WHAT THIS TASK INVOLVES: Only the lines below from the one containing "warning API Responses" to the one containing "Airline Satisfaction Prediction" should be repeated, both included and unchanged.

RECORDED INFORMATION:
== == ==

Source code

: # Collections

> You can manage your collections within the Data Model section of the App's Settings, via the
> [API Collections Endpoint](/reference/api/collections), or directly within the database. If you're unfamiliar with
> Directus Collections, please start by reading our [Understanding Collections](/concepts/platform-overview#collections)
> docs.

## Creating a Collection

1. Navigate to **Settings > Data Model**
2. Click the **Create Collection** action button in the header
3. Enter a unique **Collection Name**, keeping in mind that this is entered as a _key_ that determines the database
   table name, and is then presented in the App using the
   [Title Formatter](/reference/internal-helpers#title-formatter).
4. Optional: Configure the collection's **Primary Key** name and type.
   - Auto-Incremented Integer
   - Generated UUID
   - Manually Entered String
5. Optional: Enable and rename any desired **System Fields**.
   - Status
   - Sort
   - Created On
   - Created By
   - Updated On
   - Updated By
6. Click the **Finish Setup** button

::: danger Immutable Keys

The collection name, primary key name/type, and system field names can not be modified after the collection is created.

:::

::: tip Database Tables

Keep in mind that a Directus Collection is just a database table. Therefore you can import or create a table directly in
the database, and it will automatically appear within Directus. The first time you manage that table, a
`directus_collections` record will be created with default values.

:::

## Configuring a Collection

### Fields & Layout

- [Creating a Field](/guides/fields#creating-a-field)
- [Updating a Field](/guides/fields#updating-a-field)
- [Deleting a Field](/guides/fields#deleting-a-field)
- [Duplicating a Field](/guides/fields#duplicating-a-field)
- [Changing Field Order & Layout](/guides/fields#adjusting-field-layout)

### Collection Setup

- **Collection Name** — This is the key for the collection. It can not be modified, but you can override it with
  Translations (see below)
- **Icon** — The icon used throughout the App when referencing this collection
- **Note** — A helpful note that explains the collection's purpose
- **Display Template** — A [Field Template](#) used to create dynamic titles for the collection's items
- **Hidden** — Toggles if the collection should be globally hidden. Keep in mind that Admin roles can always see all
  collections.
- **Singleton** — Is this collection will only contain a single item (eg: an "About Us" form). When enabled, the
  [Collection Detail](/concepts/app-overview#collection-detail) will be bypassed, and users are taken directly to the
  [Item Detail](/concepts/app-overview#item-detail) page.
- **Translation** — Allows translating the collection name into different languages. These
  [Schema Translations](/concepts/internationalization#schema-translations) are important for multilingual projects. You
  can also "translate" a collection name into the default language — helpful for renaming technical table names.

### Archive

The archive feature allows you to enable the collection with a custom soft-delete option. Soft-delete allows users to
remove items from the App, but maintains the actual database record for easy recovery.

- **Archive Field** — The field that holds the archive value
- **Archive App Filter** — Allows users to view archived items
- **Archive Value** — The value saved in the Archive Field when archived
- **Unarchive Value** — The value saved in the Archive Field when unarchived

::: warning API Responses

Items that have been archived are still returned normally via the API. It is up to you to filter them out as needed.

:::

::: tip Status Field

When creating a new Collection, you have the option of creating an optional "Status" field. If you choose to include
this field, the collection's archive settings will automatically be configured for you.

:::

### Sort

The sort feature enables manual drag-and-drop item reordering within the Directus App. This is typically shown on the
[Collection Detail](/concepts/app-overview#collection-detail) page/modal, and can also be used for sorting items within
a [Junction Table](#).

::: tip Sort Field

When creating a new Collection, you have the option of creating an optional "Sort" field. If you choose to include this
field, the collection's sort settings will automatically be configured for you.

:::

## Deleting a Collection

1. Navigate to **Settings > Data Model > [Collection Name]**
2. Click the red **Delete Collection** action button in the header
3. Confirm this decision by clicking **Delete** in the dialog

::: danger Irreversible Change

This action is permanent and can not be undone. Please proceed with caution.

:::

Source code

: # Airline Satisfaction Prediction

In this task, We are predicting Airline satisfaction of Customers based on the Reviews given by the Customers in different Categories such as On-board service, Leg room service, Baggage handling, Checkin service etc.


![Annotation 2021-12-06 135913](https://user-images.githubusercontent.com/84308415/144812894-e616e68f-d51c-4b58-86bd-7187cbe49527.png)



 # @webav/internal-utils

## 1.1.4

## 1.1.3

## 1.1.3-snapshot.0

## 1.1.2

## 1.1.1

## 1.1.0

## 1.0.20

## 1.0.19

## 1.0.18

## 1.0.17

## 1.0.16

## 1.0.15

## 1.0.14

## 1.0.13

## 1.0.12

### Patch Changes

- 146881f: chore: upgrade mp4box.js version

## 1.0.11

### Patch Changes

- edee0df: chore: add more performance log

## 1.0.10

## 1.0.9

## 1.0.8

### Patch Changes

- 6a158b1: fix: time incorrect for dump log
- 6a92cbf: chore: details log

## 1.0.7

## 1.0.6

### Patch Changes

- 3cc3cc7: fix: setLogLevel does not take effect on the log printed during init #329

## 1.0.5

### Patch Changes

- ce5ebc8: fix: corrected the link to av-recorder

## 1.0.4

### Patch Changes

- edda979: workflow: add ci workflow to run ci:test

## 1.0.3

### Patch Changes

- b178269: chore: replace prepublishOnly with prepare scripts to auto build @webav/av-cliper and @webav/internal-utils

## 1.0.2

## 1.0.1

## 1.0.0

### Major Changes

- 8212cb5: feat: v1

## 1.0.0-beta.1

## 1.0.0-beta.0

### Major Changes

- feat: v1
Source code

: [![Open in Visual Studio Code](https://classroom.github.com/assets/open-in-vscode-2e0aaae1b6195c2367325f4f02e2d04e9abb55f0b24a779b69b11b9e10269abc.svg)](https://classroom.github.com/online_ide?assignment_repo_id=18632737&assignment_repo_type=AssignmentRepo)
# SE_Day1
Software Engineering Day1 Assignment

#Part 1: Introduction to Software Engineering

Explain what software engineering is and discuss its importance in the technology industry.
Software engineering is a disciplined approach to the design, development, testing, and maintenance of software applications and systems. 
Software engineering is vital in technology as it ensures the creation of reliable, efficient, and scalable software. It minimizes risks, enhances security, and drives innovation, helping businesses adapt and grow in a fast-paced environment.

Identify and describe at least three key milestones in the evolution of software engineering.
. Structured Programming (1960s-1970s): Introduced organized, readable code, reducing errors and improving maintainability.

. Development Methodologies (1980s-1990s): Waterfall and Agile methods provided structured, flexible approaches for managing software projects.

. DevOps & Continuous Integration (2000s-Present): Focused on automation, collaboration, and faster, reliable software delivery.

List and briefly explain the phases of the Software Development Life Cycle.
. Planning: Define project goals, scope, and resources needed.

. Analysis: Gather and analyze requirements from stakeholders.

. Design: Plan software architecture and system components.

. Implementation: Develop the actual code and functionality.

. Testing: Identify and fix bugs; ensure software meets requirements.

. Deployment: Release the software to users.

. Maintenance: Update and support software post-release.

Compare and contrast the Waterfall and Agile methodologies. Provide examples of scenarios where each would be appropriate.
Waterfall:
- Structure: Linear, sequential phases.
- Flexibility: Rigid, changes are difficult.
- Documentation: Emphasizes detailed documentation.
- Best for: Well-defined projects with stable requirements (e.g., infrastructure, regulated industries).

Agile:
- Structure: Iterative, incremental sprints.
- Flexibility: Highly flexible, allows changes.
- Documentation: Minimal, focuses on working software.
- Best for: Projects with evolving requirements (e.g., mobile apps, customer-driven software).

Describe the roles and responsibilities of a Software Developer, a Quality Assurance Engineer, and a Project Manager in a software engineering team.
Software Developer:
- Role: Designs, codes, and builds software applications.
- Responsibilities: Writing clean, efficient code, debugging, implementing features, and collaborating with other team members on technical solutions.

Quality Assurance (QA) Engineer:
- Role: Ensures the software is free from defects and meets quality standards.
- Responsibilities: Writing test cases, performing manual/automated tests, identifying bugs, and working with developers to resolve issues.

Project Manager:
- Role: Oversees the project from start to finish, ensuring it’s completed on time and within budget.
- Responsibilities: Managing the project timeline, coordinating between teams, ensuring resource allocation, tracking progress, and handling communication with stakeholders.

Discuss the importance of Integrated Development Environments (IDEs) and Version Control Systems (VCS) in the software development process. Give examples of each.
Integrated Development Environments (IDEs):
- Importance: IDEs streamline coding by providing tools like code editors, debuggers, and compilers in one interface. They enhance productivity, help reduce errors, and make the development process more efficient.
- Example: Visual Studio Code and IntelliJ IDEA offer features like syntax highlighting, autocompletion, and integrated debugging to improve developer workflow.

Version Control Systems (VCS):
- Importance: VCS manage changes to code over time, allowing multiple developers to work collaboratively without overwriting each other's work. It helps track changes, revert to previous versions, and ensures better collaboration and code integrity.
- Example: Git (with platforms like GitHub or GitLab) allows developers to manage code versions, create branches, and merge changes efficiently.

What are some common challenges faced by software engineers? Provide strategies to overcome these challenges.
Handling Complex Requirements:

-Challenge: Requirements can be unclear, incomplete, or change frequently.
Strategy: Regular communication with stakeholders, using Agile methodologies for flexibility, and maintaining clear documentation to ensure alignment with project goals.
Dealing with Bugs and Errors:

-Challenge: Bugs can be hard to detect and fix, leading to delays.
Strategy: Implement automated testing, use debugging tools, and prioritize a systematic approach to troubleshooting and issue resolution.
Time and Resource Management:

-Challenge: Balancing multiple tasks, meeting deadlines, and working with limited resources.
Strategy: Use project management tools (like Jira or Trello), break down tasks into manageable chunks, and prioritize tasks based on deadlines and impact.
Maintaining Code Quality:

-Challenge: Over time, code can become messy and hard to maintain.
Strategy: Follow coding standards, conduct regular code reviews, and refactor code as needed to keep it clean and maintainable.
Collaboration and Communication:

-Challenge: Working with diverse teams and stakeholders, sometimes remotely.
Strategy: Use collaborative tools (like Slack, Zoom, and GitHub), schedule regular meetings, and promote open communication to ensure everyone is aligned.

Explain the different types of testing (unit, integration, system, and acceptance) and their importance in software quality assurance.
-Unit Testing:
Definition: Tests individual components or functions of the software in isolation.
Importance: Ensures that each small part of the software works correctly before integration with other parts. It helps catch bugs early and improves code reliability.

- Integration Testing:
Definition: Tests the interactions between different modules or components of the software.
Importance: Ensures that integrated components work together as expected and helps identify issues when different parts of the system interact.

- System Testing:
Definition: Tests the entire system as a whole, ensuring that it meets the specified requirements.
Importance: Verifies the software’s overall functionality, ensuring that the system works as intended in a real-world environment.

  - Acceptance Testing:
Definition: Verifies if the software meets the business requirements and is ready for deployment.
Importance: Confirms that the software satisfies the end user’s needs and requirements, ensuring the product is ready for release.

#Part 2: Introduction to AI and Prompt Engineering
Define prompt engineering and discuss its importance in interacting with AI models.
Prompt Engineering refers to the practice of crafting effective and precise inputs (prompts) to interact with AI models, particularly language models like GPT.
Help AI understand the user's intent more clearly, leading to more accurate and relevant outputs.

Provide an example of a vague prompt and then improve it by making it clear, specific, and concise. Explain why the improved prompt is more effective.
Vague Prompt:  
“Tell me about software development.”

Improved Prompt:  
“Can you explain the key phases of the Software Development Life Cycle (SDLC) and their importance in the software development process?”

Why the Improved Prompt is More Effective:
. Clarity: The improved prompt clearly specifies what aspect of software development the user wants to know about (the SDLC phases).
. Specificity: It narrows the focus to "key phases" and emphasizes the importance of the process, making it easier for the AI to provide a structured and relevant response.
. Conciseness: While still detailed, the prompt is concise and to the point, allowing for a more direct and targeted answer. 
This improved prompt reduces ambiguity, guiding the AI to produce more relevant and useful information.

== == ==

YOUR RESPONSE:
::: warning API Responses

Items that have been archived are still returned normally via the API. It is up to you to filter them out as needed.

:::

::: tip Status Field

When creating a new Collection, you have the option of creating an optional "Status" field. If you choose to include
this field, the collection's archive settings will automatically be configured for you.

:::

### Sort

The sort feature enables manual drag-and-drop item reordering within the Directus App. This is typically shown on the
[Collection Detail](/concepts/app-overview#collection-detail) page/modal, and can also be used for sorting items within
a [Junction Table](#).

::: tip Sort Field

When creating a new Collection, you have the option of creating an optional "Sort" field. If you choose to include this
field, the collection's sort settings will automatically be configured for you.

:::

## Deleting a Collection

1. Navigate to **Settings > Data Model > [Collection Name]**
2. Click the red **Delete Collection** action button in the header
3. Confirm this decision by clicking **Delete** in the dialog

::: danger Irreversible Change

This action is permanent and can not be undone. Please proceed with caution.

:::

Source code

: # Airline Satisfaction Prediction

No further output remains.